Records from a dataset
....
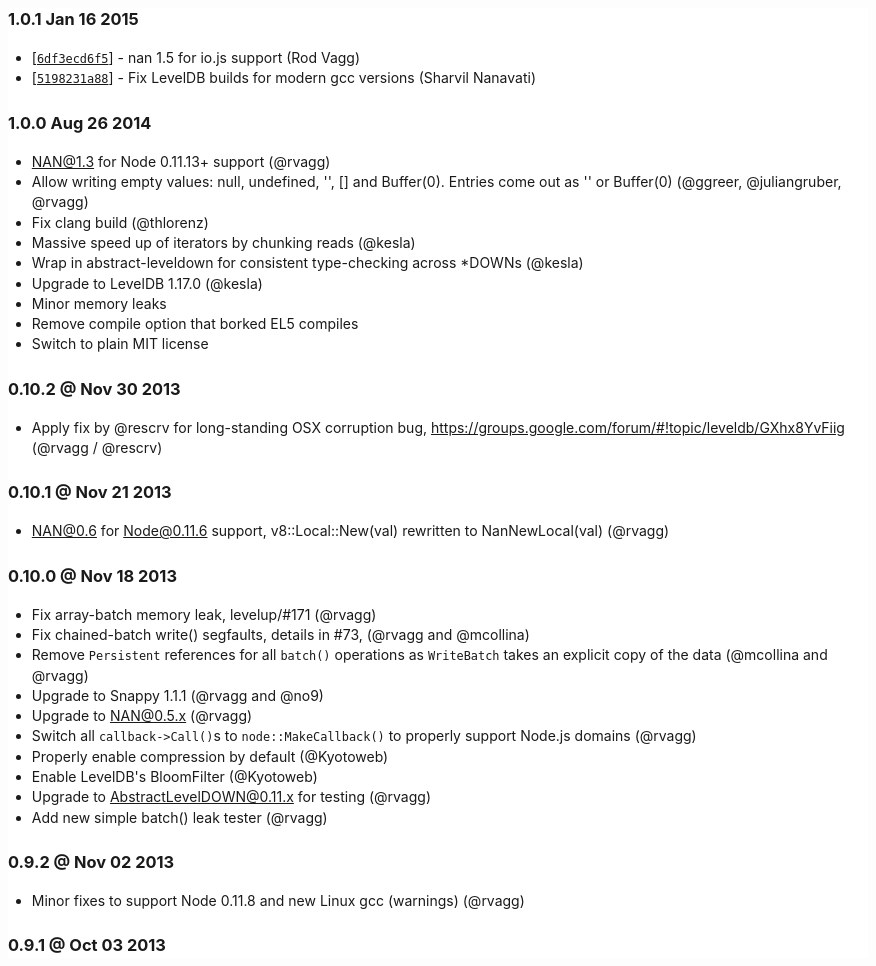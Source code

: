 ### 1.0.1 Jan 16 2015
  * [[`6df3ecd6f5`](https://github.com/level/leveldown/commit/6df3ecd6f5)] - nan 1.5 for io.js support (Rod Vagg)
  * [[`5198231a88`](https://github.com/level/leveldown/commit/5198231a88)] - Fix LevelDB builds for modern gcc versions (Sharvil Nanavati)

### 1.0.0 Aug 26 2014
  * NAN@1.3 for Node 0.11.13+ support (@rvagg)
  * Allow writing empty values: null, undefined, '', [] and Buffer(0). Entries come out as '' or Buffer(0) (@ggreer, @juliangruber, @rvagg)
  * Fix clang build (@thlorenz)
  * Massive speed up of iterators by chunking reads (@kesla)
  * Wrap in abstract-leveldown for consistent type-checking across *DOWNs (@kesla)
  * Upgrade to LevelDB 1.17.0 (@kesla)
  * Minor memory leaks
  * Remove compile option that borked EL5 compiles
  * Switch to plain MIT license

### 0.10.2 @ Nov 30 2013

  * Apply fix by @rescrv for long-standing OSX corruption bug, https://groups.google.com/forum/#!topic/leveldb/GXhx8YvFiig (@rvagg / @rescrv)

### 0.10.1 @ Nov 21 2013

  * NAN@0.6 for Node@0.11.6 support, v8::Local<T>::New(val) rewritten to
    NanNewLocal<T>(val) (@rvagg)

### 0.10.0 @ Nov 18 2013

  * Fix array-batch memory leak, levelup/#171 (@rvagg)
  * Fix chained-batch write() segfaults, details in #73, (@rvagg and
    @mcollina)
  * Remove `Persistent` references for all `batch()` operations as
    `WriteBatch` takes an explicit copy of the data (@mcollina and
@rvagg)
  * Upgrade to Snappy 1.1.1 (@rvagg and @no9)
  * Upgrade to NAN@0.5.x (@rvagg)
  * Switch all `callback->Call()`s to `node::MakeCallback()` to properly
    support Node.js domains (@rvagg)
  * Properly enable compression by default (@Kyotoweb)
  * Enable LevelDB's BloomFilter (@Kyotoweb)
  * Upgrade to AbstractLevelDOWN@0.11.x for testing (@rvagg)
  * Add new simple batch() leak tester (@rvagg)

### 0.9.2 @ Nov 02 2013

  * Minor fixes to support Node 0.11.8 and new Linux gcc (warnings) (@rvagg)

### 0.9.1 @ Oct 03 2013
....
#### Action item
If a line in the entries above contains the word "github", copy it.

#### Your solution
  * [[`6df3ecd6f5`](https://github.com/level/leveldown/commit/6df3ecd6f5)] - nan 1.5 for io.js support (Rod Vagg)
  * [[`5198231a88`](https://github.com/level/leveldown/commit/5198231a88)] - Fix LevelDB builds for modern gcc versions (Sharvil Nanavati)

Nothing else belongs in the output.